Record Transformation History with JSON in SQL Server
How to use JSON strings to detail the data transformations that have been applied to a record using T-SQL.
Overview
ETL is a big topic, but one critical aspect is to record the transformations that have been done to a piece of data.
When performing etl (elt, let, etc) in traditional databases, it is quite common to record the “load date” in one column, the “stage date” in another, and so on.
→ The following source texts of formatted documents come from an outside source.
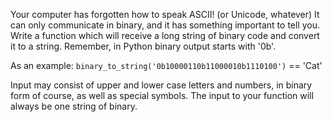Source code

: Your computer has forgotten how to speak ASCII! (or Unicode, whatever) It can only communicate in binary, and it has something important to tell you. Write a function which will receive a long string of binary code and convert it to a string. Remember, in Python binary output starts with '0b'.

As an example: `binary_to_string('0b10000110b11000010b1110100')` == 'Cat'

Input may consist of upper and lower case letters and numbers, in binary form of course, as well as special symbols. The input to your function will always be one string of binary.

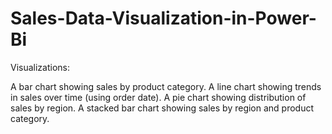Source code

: # Sales-Data-Visualization-in-Power-Bi

Visualizations:

A bar chart showing sales by product category. 
A line chart showing trends in sales over time (using order date). 
A pie chart showing distribution of sales by region. 
A stacked bar chart showing sales by region and product category.
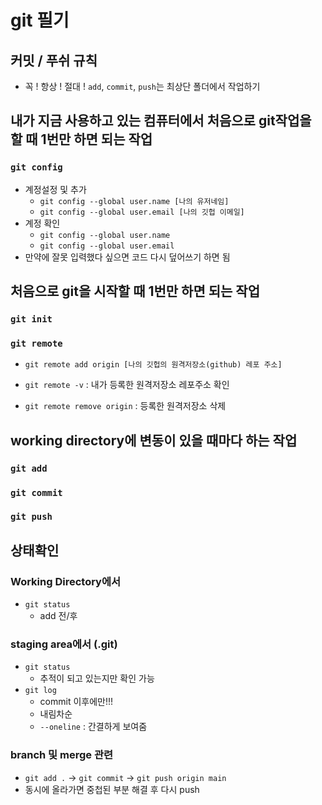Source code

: # git 필기
## 커밋 / 푸쉬 규칙
* 꼭 ! 항상 ! 절대 ! `add`, `commit`, `push`는 최상단 폴더에서 작업하기

## 내가 지금 사용하고 있는 컴퓨터에서 처음으로 git작업을 할 때 1번만 하면 되는 작업

### `git config`
* 계정설정 및 추가
    * `git config --global user.name [나의 유저네임]`
    * `git config --global user.email [나의 깃헙 이메일]`
* 계정 확인
    * `git config --global user.name`
    * `git config --global user.email`
* 만약에 잘못 입력했다 싶으면 코드 다시 덮어쓰기 하면 됨

## 처음으로 git을 시작할 때 1번만 하면 되는 작업

### `git init`

### `git remote`
* `git remote add origin [나의 깃헙의 원격저장소(github) 레포 주소]`

* `git remote -v` : 내가 등록한 원격저장소 레포주소 확인

* `git remote remove origin` : 등록한 원격저장소 삭제

## working directory에 변동이 있을 때마다 하는 작업

### `git add`

### `git commit`

### `git push`

## 상태확인

### Working Directory에서
- `git status`
    - add 전/후

### staging area에서 (.git)
- `git status`
    - 추적이 되고 있는지만 확인 가능
- `git log`
    - commit 이후에만!!!
    - 내림차순
    - `--oneline` : 간결하게 보여줌

### branch 및 merge 관련
 - `git add .` -> `git commit` -> `git push origin main`
 - 동시에 올라가면 중첩된 부분 해결 후 다시 push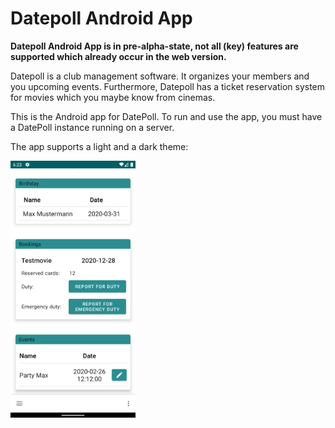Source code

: # Datepoll Android App
**Datepoll Android App is in pre-alpha-state, not all (key) features are supported which already occur in the web version.**

Datepoll is a club management software. It organizes your members and you upcoming events.
Furthermore, Datepoll has a ticket reservation system for movies which you maybe know from cinemas.

This is the Android app for DatePoll. To run and use the app, you must have a DatePoll instance running on a server. 

The app supports a light and a dark theme:

<img src="/sc/SC1.png" width="200px"/>
<img scr="/sc/SC2.png" width="200px" float="left" />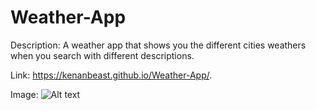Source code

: # Weather-App

Description: A weather app that shows you the different cities weathers when you search with different descriptions. 

Link: https://kenanbeast.github.io/Weather-App/.

Image: ![Alt text](./assets/image/screenshot.png)
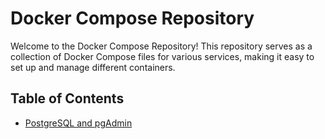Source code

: # Docker Compose Repository

Welcome to the Docker Compose Repository! This repository serves as a collection of Docker Compose files for various services, making it easy to set up and manage different containers.

## Table of Contents

- [PostgreSQL and pgAdmin](https://github.com/FrhCode/docker-compose/blob/main/docker-compose-postgres.md)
Those columns quickly add up, and no matter how many columns you created there is always something else that in hindsight really ought to have been recorded.
Even in traditional databases, however, tracing the data lineage across transformations can quickly get quite complex. One datum may end up in a completely different place from its original column and row in a table.
In this context, recording the transformation history in json format is a handy option that can travel with the data wherever it goes. Json format is human-readable and if strict layout as rows and columns is wanted at a later stage, that can still be done with data stored in json format.
We can walk through a transact-sql example with SQL Server.
Core method
The heart of this approach is that once we have a json, we can modify it repeatedly to record the transformations that have been perfomed on the data.
The Microsoft documentations for json_modify gives a number of options, such as append, etc.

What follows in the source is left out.